Task item
The word "Classification" marks the lines you need; copy each of them from the data.

Recorded data

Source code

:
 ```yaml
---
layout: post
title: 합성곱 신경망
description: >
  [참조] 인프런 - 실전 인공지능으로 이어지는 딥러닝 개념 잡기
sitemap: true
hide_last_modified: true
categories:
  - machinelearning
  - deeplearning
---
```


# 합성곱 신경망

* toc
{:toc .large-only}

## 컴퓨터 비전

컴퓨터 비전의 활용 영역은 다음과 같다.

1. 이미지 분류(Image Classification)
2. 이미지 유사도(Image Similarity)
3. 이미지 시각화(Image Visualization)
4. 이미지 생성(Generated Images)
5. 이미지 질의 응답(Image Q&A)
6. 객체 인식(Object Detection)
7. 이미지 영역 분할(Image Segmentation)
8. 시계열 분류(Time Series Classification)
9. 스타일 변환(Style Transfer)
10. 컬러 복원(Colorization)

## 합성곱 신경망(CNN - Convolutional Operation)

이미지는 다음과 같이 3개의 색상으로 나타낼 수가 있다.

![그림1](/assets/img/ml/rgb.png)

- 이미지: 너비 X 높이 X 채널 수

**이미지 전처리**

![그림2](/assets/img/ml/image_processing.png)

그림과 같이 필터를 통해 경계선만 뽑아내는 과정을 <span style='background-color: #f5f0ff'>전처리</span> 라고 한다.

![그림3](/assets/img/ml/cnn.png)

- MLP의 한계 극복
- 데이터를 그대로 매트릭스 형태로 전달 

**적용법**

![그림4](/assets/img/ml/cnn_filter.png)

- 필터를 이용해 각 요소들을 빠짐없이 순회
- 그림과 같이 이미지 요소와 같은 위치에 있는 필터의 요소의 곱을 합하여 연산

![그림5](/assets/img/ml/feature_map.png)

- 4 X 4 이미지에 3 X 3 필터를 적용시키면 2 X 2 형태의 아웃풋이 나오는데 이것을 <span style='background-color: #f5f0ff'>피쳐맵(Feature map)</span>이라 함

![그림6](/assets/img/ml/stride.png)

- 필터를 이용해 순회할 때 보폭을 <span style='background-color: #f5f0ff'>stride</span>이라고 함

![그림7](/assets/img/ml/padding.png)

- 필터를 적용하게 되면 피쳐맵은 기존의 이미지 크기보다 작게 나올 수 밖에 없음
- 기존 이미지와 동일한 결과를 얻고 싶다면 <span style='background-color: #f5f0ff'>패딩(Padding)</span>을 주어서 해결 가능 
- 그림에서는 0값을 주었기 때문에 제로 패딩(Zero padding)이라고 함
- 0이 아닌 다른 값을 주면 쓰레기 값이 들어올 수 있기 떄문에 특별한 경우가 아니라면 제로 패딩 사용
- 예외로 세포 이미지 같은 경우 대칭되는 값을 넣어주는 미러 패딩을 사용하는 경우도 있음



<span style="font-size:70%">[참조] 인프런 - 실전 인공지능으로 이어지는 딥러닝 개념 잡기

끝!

Solution to the exercise
1. 이미지 분류(Image Classification)
8. 시계열 분류(Time Series Classification)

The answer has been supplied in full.